Type of angiogenesis

Intussusceptive angiogenesis also known as splitting angiogenesis, is a type of angiogenesis, the process whereby a new blood vessel is created. By intussusception a new blood vessel is created by splitting of an existing blood vessel in two. Intussusception occurs in normal development as well as in pathologic conditions involving wound healing, tissue regeneration, inflammation as colitis or myocarditis, lung fibrosis, and tumors amongst others.

Intussusception was first observed in neonatal rats. In this type of vessel formation, the capillary wall extends into the lumen to split a single vessel in two. There are four phases of intussusceptive angiogenesis. First, the two opposing capillary walls establish a zone of contact. Second, the endothelial cell junctions are reorganized and the vessel bilayer is perforated to allow growth factors and cells to penetrate into the lumen. Third, a core is formed between the two new vessels at the zone of contact that is filled with pericytes and myofibroblasts. These cells begin laying collagen fibers into the core to provide an extracellular matrix for growth of the vessel lumen. Finally, the core is fleshed out with no alterations to the basic structure. Intussusception is important because it is a reorganization of existing cells. It allows a vast increase in the number of capillaries without a corresponding increase in the number of endothelial cells. This is especially important in embryonic development as there are not enough resources to create a rich microvasculature with new cells every time a new vessel develops.

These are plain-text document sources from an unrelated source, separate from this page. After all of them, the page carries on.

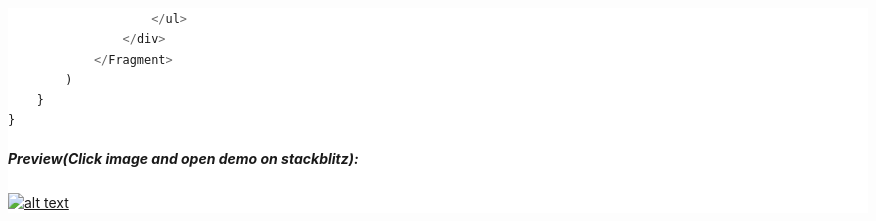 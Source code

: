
 ```javascript
                    </ul>
                </div>
            </Fragment> 
        )
    }
}
```
##### Preview(Click image and open demo on stackblitz):
[![alt text](/images/events.jpg)](https://stackblitz.com/edit/r-chart-demo-add-edit-remove?embed=1&file=src/App.js)
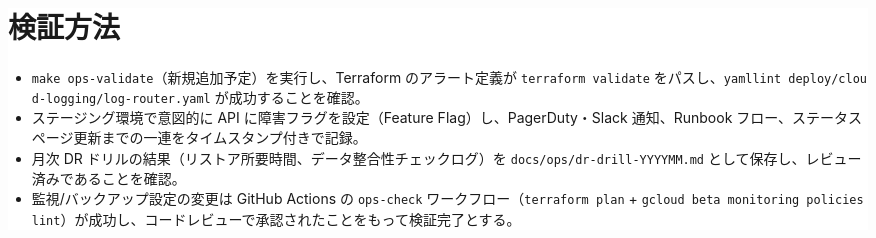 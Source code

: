 # 検証方法
- `make ops-validate`（新規追加予定）を実行し、Terraform のアラート定義が `terraform validate` をパスし、`yamllint deploy/cloud-logging/log-router.yaml` が成功することを確認。
- ステージング環境で意図的に API に障害フラグを設定（Feature Flag）し、PagerDuty・Slack 通知、Runbook フロー、ステータスページ更新までの一連をタイムスタンプ付きで記録。
- 月次 DR ドリルの結果（リストア所要時間、データ整合性チェックログ）を `docs/ops/dr-drill-YYYYMM.md` として保存し、レビュー済みであることを確認。
- 監視/バックアップ設定の変更は GitHub Actions の `ops-check` ワークフロー（`terraform plan` + `gcloud beta monitoring policies lint`）が成功し、コードレビューで承認されたことをもって検証完了とする。
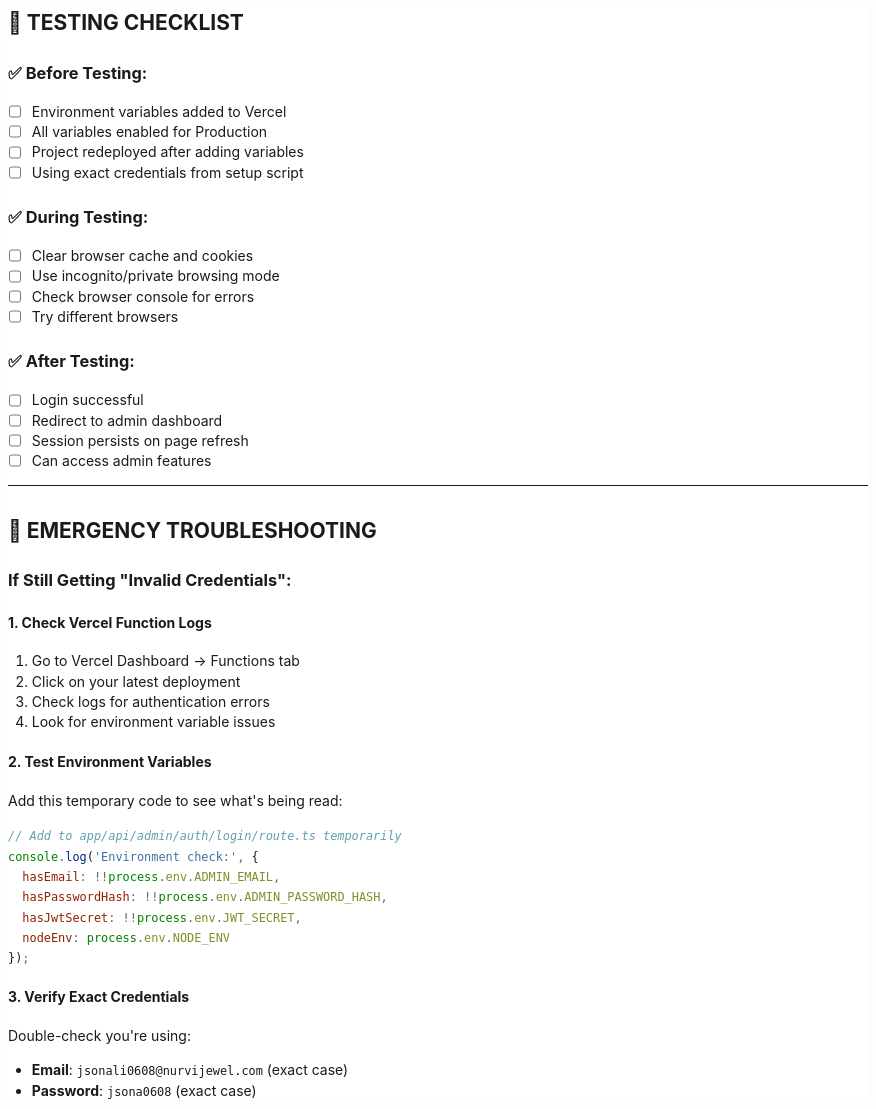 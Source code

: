 
## 🧪 **TESTING CHECKLIST**

### **✅ Before Testing:**
- [ ] Environment variables added to Vercel
- [ ] All variables enabled for Production
- [ ] Project redeployed after adding variables
- [ ] Using exact credentials from setup script

### **✅ During Testing:**
- [ ] Clear browser cache and cookies
- [ ] Use incognito/private browsing mode
- [ ] Check browser console for errors
- [ ] Try different browsers

### **✅ After Testing:**
- [ ] Login successful
- [ ] Redirect to admin dashboard
- [ ] Session persists on page refresh
- [ ] Can access admin features

---

## 🚨 **EMERGENCY TROUBLESHOOTING**

### **If Still Getting "Invalid Credentials":**

#### **1. Check Vercel Function Logs**
1. Go to Vercel Dashboard → Functions tab
2. Click on your latest deployment
3. Check logs for authentication errors
4. Look for environment variable issues

#### **2. Test Environment Variables**
Add this temporary code to see what's being read:

```javascript
// Add to app/api/admin/auth/login/route.ts temporarily
console.log('Environment check:', {
  hasEmail: !!process.env.ADMIN_EMAIL,
  hasPasswordHash: !!process.env.ADMIN_PASSWORD_HASH,
  hasJwtSecret: !!process.env.JWT_SECRET,
  nodeEnv: process.env.NODE_ENV
});
```

#### **3. Verify Exact Credentials**
Double-check you're using:
- **Email**: `jsonali0608@nurvijewel.com` (exact case)
- **Password**: `jsona0608` (exact case)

A process called coalescent angiogenesis is considered the opposite of intussusceptive angiogenesis. During coalescent angiogenesis capillaries fuse and form larger vessels to increase blood flow and circulation. Several other modes of angiogenesis have been described, such as sprouting angiogenesis, vessel co-option and vessel elongation.

== Research ==

In a small study comparing the lungs of patients who had died from COVID-19 to those that had died from influenza A pneumonia (H1N1) to uninfected controls during autopsy; there was a significantly greater density of intussusceptive angiogenic features in the lungs of patients who had died from Covid-19 as compared to influenza A and the control group. The degree of intussusceptive angiogenic features in the lungs from the Covid-19 patients were also found to be greater as the length of hospitalization increased (which was not seen in the influenza or control groups). This suggests that increased or enhanced intussusceptive angiogenesis is seen in Covid-19 and may play a role in pathogenesis.